§ The task
Check each line of the listing for the string "JsonProperty", count the lines that have it, and answer with that number only.

§ Raw data
================

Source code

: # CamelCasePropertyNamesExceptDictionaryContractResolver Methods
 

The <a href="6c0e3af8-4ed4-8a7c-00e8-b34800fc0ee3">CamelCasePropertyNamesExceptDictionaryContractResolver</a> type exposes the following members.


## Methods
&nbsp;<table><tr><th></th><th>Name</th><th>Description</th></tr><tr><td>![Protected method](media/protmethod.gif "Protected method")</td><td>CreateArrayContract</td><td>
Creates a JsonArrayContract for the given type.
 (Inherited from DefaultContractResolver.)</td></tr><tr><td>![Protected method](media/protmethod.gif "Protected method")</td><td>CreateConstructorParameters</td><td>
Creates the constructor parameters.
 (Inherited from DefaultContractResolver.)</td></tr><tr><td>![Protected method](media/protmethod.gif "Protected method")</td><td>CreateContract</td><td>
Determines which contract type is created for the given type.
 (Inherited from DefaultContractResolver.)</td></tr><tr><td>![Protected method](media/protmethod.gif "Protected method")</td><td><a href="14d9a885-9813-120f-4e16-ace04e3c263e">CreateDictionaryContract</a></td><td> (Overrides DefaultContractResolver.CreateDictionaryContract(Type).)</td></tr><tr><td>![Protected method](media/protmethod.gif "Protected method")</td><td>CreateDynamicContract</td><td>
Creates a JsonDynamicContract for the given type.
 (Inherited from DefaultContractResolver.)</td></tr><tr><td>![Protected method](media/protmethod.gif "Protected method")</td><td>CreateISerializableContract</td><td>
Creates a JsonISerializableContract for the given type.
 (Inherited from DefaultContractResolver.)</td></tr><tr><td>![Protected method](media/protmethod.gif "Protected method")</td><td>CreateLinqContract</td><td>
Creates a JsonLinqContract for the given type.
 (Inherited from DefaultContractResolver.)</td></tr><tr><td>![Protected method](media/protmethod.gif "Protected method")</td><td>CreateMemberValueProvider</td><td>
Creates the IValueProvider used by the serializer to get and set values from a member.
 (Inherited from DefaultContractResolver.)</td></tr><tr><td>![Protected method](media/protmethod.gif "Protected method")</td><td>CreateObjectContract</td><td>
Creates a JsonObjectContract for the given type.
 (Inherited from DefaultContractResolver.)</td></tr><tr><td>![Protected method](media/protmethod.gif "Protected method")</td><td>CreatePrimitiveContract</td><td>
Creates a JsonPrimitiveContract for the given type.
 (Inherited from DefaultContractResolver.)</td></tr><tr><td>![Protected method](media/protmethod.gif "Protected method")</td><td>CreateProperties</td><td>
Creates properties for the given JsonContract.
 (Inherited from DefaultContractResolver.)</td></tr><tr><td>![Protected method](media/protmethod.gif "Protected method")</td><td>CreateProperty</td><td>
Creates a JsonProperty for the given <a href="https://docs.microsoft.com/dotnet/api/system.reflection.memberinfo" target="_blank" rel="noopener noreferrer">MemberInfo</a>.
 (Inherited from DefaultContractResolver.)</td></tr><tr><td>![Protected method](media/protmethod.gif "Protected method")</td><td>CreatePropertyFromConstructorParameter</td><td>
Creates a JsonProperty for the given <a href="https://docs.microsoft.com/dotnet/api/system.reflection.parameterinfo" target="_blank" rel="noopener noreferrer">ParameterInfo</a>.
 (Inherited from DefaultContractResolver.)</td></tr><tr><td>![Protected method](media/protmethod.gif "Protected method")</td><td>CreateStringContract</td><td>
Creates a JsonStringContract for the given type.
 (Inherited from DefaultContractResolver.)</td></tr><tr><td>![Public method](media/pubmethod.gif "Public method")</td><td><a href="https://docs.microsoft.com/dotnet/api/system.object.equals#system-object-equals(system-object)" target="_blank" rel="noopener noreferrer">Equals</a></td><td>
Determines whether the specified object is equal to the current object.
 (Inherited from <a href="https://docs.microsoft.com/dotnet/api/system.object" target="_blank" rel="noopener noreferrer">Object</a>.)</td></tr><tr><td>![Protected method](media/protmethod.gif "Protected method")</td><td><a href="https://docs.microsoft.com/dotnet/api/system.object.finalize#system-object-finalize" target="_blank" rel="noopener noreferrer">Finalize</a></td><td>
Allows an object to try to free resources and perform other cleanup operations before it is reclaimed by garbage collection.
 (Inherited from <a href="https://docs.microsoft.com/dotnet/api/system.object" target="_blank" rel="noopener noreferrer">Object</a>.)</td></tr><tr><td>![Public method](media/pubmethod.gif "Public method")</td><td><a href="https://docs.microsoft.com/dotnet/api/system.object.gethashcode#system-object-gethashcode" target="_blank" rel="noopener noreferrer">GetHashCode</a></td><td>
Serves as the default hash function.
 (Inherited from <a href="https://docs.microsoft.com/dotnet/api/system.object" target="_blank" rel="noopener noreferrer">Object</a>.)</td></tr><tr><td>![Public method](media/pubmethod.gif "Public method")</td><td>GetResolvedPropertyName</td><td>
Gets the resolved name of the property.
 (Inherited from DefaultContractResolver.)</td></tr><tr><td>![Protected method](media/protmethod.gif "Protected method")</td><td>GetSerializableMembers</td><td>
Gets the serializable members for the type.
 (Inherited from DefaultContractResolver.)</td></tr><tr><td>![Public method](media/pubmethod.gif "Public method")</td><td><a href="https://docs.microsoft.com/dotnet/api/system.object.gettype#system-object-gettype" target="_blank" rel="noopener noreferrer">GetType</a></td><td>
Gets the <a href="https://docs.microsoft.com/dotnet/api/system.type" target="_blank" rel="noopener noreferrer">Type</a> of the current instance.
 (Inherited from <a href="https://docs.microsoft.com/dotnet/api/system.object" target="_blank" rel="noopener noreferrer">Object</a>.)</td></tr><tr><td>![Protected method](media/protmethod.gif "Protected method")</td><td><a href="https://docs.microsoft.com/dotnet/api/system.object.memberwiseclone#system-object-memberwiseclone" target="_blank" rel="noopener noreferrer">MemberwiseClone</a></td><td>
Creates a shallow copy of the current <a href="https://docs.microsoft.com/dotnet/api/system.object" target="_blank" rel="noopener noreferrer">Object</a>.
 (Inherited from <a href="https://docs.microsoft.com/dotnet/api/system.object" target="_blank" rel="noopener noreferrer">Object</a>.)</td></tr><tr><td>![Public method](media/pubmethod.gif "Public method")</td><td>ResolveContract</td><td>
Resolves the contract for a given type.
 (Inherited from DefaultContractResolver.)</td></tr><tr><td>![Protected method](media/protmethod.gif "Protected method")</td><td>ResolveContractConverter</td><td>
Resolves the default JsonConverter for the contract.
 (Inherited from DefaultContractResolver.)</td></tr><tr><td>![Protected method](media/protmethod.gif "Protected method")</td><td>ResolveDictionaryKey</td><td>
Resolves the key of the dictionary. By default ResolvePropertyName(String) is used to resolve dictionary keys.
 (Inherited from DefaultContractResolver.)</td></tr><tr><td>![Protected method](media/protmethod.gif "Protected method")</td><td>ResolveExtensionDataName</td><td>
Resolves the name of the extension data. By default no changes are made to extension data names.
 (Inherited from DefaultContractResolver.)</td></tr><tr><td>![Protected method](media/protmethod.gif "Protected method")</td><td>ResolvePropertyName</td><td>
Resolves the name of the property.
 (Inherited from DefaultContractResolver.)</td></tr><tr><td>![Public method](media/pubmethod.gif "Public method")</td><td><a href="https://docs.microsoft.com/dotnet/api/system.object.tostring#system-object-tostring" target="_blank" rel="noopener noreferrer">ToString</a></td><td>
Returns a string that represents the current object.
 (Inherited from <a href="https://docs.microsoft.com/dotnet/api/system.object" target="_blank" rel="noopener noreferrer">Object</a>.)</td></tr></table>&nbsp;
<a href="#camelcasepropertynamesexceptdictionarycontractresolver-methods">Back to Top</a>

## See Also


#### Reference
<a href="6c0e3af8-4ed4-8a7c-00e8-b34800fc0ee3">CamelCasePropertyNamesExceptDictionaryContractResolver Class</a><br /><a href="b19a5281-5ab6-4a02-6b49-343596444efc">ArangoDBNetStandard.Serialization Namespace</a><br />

================

§ Exercise answer
2